THE DATA Start Marker

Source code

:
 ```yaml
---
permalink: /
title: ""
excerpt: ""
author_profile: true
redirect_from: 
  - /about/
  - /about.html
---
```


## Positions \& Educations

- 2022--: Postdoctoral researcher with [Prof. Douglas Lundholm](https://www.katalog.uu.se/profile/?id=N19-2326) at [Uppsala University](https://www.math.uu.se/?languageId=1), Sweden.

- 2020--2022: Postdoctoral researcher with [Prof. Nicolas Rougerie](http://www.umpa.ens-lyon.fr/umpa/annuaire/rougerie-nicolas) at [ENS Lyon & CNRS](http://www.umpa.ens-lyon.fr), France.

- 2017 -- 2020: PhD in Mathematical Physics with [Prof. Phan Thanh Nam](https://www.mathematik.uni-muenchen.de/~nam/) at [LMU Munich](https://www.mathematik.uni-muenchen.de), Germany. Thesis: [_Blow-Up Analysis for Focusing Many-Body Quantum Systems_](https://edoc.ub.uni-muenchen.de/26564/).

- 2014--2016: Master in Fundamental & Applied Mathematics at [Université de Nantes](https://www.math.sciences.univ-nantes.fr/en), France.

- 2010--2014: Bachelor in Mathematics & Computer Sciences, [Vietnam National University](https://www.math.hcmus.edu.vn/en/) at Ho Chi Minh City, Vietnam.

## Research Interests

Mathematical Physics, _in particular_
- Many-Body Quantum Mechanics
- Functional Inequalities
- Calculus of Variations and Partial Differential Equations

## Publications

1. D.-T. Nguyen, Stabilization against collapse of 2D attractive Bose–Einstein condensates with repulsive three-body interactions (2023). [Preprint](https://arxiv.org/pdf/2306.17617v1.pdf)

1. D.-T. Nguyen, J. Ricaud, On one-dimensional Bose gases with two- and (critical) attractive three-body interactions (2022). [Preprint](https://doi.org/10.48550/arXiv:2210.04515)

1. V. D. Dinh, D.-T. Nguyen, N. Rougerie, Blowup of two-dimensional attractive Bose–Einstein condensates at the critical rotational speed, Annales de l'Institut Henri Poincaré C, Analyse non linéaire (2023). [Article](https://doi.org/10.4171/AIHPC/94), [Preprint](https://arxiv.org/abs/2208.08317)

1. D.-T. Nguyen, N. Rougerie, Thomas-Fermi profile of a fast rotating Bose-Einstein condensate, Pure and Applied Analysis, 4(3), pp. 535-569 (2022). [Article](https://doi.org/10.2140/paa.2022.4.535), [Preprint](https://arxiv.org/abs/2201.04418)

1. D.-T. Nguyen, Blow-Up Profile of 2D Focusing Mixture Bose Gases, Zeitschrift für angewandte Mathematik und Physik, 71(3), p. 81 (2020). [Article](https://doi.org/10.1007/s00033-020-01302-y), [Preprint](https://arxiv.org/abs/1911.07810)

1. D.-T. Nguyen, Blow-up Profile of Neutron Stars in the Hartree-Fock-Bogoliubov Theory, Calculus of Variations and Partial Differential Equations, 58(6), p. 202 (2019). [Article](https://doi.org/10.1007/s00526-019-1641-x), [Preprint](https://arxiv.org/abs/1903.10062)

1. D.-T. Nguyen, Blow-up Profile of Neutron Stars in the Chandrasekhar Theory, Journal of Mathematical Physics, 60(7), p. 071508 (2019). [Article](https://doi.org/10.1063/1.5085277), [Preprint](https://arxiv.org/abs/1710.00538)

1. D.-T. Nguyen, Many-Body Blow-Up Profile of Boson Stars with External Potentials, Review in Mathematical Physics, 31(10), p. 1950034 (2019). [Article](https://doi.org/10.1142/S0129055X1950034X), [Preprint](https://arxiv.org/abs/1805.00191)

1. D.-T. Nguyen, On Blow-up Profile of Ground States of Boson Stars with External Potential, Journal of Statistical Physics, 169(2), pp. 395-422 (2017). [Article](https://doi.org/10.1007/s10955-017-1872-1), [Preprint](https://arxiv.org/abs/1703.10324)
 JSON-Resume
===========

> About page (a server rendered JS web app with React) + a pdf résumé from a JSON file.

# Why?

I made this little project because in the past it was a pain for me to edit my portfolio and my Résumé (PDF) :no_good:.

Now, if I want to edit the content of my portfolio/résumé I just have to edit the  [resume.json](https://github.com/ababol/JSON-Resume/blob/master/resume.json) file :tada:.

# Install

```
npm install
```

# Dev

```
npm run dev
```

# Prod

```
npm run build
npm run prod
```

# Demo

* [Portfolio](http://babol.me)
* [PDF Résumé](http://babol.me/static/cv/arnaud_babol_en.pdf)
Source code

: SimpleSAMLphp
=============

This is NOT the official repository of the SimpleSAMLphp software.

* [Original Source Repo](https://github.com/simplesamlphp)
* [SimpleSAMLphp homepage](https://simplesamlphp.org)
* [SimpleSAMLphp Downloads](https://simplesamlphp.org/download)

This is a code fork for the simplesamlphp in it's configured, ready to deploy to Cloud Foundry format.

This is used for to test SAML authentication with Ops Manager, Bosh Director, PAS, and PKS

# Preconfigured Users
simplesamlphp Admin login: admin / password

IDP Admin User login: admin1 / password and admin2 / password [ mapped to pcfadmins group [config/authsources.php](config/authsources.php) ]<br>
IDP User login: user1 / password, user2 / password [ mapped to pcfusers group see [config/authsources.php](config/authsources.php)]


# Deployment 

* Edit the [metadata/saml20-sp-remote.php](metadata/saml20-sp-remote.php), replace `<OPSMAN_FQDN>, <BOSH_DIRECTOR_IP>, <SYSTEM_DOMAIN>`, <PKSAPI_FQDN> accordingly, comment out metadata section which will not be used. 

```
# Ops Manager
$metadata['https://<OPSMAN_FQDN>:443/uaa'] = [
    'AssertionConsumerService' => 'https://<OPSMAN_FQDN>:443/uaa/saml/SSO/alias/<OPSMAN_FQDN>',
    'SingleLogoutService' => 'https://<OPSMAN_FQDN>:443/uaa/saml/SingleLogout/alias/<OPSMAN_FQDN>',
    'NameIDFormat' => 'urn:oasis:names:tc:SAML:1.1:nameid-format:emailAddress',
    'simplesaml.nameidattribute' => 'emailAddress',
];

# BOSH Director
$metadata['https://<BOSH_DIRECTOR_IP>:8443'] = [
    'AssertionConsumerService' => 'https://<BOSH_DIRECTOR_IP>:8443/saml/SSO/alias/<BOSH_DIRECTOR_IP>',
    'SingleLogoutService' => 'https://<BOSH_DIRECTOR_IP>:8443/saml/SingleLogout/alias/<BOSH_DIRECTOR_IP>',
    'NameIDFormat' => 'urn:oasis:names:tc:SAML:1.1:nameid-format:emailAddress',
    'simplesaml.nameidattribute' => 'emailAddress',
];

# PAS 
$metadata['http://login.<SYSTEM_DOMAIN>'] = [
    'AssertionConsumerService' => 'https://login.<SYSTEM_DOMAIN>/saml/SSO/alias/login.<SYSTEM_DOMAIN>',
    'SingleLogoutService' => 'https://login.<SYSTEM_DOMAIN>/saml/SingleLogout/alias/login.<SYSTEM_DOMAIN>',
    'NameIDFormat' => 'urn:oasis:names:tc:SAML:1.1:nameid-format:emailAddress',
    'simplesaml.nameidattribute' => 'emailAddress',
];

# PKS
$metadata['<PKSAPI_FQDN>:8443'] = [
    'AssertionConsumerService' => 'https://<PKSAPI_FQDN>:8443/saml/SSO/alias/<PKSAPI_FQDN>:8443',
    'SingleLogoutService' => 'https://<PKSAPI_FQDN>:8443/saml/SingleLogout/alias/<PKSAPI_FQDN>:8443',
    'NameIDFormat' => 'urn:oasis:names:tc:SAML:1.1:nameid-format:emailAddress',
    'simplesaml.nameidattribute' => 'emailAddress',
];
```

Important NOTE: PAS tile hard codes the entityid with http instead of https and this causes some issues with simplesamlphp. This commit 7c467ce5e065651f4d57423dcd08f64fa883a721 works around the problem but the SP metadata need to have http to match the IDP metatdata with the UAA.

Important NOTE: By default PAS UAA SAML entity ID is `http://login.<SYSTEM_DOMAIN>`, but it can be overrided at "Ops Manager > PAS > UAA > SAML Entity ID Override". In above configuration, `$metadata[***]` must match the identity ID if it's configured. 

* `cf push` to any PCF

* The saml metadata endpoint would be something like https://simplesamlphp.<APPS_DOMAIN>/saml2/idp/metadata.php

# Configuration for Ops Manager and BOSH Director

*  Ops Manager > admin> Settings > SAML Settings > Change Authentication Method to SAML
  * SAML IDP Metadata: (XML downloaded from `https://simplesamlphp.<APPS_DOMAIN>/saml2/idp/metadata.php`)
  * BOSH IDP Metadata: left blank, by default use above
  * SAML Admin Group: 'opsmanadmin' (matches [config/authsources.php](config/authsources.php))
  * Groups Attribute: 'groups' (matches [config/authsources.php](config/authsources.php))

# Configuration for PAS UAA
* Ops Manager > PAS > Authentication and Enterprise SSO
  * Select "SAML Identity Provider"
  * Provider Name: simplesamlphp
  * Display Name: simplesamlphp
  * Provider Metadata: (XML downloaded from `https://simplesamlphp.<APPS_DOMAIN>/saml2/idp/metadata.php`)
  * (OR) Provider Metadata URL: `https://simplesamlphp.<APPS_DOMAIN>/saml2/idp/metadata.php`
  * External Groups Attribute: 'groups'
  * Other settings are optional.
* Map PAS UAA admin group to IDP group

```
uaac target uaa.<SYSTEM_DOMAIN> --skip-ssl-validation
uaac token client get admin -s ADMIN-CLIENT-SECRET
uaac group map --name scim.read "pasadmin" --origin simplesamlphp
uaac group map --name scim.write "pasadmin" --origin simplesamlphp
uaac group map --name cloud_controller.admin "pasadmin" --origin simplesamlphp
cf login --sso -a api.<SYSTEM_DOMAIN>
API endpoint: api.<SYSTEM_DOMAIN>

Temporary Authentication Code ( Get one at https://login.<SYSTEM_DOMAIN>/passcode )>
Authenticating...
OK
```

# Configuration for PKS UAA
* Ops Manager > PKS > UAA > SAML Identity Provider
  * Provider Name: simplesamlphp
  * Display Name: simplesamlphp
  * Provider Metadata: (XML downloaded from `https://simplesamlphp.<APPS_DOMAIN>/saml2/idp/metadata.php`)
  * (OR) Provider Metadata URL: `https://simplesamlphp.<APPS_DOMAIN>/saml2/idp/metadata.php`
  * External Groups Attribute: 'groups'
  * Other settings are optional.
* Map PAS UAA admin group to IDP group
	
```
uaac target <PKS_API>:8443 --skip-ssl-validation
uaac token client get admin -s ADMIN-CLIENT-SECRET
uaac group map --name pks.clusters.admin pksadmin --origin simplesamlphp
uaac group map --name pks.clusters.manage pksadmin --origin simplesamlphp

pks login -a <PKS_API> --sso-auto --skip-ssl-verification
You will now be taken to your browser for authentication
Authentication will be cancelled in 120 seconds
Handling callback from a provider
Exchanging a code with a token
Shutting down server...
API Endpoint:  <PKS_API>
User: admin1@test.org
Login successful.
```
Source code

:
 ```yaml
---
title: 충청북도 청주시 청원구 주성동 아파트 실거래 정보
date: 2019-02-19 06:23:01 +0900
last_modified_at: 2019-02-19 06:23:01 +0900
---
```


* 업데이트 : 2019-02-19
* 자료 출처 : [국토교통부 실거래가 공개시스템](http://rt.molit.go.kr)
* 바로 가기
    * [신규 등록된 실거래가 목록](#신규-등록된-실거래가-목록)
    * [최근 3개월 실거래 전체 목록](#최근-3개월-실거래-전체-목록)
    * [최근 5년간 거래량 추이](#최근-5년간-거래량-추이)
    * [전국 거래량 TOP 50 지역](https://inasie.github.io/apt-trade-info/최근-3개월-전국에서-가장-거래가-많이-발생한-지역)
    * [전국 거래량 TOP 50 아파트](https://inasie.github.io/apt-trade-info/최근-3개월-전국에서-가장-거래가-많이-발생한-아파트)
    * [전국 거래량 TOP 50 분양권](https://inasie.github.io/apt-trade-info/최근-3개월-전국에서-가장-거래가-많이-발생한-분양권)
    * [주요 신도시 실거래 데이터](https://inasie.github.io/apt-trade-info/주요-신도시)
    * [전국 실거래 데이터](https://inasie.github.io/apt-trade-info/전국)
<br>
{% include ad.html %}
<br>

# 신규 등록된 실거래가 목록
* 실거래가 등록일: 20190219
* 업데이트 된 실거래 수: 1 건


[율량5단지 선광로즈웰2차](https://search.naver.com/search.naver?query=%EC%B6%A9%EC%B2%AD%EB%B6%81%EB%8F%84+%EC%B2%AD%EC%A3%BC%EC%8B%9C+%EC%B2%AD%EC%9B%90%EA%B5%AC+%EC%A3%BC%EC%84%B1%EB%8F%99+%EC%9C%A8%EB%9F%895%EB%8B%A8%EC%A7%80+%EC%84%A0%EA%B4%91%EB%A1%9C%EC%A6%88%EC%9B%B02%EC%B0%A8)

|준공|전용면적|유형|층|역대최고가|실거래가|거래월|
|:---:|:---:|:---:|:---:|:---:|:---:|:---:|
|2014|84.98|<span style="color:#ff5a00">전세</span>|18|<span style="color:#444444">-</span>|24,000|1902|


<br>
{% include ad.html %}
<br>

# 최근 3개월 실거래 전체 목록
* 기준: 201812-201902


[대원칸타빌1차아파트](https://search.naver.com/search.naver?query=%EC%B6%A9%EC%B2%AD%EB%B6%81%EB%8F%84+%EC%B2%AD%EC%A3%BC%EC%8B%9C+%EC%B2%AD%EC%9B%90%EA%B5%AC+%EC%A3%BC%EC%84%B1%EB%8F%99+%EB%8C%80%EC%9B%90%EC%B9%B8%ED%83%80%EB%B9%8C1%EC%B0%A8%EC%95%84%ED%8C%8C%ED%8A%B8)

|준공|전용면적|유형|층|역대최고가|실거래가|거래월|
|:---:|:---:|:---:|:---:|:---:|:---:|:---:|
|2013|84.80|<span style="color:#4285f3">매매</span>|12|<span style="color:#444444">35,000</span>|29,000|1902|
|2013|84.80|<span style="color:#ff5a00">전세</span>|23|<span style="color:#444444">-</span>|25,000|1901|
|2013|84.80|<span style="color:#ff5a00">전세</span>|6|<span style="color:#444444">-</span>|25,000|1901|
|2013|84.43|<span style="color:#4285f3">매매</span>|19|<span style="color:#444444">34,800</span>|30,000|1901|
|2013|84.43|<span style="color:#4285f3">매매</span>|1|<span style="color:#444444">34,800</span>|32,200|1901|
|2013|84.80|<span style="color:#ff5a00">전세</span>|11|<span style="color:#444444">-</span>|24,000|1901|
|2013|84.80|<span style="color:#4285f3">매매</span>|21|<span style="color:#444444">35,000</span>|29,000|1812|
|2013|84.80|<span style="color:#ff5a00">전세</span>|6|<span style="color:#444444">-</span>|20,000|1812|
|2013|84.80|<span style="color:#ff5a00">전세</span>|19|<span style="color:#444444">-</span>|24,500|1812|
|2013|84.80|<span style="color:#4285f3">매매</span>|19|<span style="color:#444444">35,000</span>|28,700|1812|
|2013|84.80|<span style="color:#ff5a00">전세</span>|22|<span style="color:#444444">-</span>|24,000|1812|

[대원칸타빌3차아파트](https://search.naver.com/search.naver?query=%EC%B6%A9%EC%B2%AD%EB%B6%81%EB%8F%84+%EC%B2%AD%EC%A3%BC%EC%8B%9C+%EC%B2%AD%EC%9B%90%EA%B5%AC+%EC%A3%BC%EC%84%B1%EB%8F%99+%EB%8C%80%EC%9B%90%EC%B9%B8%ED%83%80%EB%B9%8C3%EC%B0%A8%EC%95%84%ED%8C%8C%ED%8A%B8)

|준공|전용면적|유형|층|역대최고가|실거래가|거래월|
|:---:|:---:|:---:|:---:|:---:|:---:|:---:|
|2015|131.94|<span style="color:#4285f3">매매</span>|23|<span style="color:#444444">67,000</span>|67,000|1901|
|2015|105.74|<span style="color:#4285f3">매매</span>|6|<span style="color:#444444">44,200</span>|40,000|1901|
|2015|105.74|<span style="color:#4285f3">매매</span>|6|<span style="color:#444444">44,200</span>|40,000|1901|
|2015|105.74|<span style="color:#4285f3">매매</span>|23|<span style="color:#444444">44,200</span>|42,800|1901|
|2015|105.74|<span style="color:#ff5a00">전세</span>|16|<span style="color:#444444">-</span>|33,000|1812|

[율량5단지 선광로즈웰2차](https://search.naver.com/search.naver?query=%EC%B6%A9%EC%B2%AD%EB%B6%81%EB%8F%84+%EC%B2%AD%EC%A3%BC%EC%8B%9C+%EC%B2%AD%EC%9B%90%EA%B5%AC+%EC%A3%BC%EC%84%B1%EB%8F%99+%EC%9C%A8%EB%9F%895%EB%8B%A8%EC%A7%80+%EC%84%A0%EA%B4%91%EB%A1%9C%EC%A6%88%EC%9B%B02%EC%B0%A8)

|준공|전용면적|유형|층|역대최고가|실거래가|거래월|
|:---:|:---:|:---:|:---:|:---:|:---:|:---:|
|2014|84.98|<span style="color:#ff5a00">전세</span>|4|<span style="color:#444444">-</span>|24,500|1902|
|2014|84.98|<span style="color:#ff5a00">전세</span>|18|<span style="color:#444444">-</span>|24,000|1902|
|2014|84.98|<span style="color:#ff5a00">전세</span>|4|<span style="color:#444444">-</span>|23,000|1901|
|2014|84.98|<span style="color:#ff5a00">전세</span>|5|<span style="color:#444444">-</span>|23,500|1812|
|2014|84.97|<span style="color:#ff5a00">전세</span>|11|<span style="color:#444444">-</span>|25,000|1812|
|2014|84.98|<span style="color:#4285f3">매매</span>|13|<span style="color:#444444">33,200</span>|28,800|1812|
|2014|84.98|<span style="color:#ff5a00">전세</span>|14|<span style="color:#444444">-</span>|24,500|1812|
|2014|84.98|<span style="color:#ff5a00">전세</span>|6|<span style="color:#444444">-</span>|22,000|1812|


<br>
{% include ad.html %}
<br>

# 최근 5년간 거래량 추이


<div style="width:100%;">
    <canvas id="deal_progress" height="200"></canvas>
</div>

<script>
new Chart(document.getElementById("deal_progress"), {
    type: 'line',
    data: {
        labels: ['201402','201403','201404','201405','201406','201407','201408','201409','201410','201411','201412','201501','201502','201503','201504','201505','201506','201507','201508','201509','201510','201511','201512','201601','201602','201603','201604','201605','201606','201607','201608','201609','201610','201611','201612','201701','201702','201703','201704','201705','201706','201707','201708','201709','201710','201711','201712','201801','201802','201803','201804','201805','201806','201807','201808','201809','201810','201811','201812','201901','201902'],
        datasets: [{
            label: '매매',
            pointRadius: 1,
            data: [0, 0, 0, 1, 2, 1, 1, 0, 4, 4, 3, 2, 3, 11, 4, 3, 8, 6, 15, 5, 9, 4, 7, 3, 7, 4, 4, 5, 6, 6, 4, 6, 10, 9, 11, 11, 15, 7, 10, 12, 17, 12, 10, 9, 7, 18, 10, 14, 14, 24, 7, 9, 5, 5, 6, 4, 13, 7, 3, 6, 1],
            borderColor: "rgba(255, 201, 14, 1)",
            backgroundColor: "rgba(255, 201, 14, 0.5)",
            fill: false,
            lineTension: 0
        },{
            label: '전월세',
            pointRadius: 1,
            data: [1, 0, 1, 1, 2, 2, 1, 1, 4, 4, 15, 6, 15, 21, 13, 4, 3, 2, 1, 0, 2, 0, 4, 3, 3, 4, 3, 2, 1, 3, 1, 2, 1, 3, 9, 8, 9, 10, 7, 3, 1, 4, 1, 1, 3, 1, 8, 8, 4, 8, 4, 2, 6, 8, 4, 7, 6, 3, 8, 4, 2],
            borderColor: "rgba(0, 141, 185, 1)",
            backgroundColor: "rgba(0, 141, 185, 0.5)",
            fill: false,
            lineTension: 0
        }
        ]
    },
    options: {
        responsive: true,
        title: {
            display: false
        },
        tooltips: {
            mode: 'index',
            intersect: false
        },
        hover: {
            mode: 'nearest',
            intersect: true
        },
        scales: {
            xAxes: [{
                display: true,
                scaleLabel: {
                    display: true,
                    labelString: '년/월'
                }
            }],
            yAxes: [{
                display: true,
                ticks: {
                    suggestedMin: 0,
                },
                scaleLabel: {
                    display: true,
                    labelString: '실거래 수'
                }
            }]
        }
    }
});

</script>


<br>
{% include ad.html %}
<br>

THE DATA End Marker

Return exactly the lines that run from the top of the listing above to the line containing "- 2020--2022: Postdoctoral", please, keeping both end lines and leaving out everything else.

YOUR RESPONSE:
Source code

:
 ```yaml
---
permalink: /
title: ""
excerpt: ""
author_profile: true
redirect_from: 
  - /about/
  - /about.html
---
```


## Positions \& Educations

- 2022--: Postdoctoral researcher with [Prof. Douglas Lundholm](https://www.katalog.uu.se/profile/?id=N19-2326) at [Uppsala University](https://www.math.uu.se/?languageId=1), Sweden.

- 2020--2022: Postdoctoral researcher with [Prof. Nicolas Rougerie](http://www.umpa.ens-lyon.fr/umpa/annuaire/rougerie-nicolas) at [ENS Lyon & CNRS](http://www.umpa.ens-lyon.fr), France.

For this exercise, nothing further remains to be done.